◆ **WHAT YOU WILL DO**: Copy out every line holding the string "images" from the records below.

◆ **MATERIAL FOR THIS EXERCISE**:
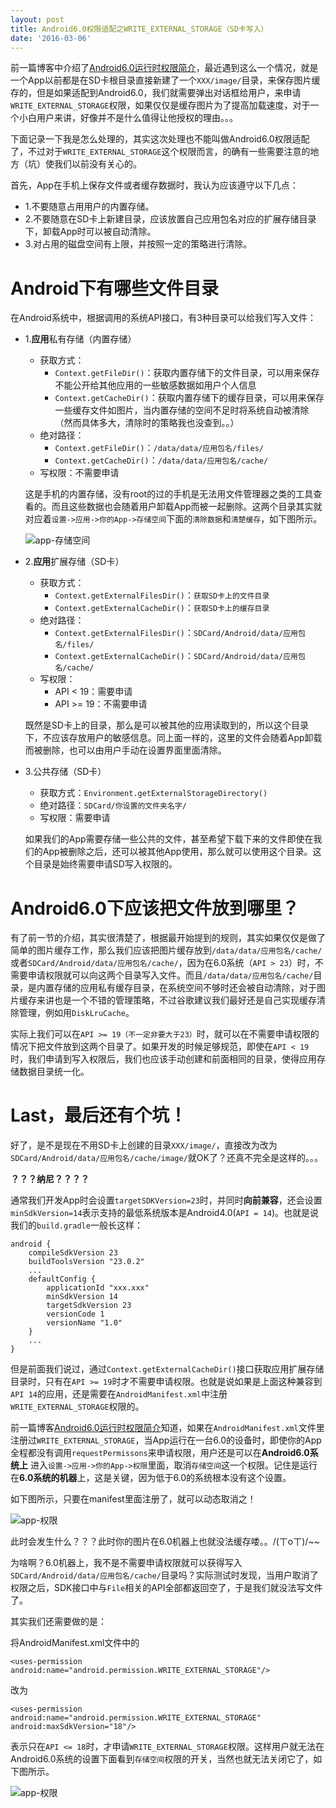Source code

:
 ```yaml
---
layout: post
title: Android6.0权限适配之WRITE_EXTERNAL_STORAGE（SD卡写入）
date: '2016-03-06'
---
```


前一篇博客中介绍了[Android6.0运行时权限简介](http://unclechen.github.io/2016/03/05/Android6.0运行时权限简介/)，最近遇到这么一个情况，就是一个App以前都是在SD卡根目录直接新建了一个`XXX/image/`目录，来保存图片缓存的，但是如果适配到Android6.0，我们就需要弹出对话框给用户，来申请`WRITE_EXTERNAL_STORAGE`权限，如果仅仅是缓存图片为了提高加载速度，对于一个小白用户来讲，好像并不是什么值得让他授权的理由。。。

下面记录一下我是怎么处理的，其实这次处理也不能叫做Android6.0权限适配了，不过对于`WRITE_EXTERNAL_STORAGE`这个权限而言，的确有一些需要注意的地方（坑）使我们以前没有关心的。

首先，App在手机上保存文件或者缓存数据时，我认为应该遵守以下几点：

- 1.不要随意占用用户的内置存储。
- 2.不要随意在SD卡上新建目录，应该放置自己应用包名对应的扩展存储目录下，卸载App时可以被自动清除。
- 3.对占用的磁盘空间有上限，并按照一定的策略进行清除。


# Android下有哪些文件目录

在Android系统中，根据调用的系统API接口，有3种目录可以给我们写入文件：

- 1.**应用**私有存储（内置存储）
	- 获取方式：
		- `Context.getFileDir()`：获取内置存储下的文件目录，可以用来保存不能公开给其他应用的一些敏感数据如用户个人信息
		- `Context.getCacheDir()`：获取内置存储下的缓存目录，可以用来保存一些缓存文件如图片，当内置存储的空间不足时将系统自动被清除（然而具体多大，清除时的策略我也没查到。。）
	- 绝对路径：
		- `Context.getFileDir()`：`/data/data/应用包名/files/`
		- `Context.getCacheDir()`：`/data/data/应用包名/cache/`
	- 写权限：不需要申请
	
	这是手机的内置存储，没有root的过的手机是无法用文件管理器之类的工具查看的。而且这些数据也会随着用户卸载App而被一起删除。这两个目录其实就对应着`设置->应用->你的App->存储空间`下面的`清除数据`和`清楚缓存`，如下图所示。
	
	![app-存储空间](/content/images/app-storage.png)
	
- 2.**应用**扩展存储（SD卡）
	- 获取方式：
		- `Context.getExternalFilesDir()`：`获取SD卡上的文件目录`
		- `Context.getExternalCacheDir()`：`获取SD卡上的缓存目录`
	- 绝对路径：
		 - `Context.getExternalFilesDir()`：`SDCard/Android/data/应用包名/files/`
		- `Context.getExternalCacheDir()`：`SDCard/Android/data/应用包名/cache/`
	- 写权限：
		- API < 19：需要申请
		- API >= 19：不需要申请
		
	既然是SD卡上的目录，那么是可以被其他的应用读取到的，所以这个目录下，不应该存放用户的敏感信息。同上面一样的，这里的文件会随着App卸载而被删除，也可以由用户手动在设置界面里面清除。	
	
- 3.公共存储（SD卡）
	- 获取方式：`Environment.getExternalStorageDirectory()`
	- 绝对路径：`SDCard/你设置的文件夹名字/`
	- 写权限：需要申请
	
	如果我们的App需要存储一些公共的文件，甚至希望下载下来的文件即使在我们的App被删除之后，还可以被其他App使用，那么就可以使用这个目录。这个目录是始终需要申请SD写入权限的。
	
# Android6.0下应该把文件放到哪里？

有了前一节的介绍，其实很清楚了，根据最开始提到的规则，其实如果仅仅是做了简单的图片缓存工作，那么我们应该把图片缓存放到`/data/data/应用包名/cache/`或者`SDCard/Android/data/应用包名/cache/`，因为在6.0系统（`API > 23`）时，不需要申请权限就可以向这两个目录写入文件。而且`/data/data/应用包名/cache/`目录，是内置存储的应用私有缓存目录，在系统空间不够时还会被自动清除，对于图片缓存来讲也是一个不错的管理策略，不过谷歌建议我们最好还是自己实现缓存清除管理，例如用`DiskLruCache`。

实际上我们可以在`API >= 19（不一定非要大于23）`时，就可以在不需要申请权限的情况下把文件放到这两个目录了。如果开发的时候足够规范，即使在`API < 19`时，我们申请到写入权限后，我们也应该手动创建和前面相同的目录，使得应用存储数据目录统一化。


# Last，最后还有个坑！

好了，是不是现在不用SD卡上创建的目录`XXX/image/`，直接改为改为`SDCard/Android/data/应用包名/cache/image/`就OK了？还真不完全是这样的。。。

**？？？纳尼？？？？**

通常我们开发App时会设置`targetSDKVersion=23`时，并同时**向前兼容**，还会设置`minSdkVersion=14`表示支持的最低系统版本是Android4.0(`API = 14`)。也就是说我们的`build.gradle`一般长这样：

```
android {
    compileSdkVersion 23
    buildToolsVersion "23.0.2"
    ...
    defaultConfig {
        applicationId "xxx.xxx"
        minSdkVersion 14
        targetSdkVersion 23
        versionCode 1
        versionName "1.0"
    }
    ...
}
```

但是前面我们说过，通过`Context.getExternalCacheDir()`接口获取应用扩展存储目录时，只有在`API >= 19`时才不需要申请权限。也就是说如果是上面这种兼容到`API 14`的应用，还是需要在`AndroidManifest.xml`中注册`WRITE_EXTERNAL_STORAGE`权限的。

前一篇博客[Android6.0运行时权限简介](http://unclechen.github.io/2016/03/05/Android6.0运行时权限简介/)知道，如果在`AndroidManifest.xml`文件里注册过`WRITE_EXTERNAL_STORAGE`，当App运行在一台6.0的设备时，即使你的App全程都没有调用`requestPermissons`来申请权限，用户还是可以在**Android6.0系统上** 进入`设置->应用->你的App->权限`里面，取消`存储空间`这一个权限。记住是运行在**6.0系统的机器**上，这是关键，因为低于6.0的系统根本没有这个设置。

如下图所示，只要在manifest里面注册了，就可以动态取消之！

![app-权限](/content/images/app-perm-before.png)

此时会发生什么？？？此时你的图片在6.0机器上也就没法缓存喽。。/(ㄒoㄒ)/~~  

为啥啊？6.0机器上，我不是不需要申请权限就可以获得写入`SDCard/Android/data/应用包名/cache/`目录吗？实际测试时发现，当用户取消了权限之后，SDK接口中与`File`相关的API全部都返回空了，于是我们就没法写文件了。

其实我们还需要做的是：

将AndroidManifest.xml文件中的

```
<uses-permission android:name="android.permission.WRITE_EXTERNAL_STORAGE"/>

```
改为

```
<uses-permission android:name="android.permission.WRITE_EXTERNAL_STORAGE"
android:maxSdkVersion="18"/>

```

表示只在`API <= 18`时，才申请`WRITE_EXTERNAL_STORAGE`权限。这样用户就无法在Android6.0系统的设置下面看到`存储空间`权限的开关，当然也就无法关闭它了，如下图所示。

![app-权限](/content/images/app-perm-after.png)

◆ **RESULT OF THIS TASK**:
	![app-存储空间](/content/images/app-storage.png)
![app-权限](/content/images/app-perm-before.png)
![app-权限](/content/images/app-perm-after.png)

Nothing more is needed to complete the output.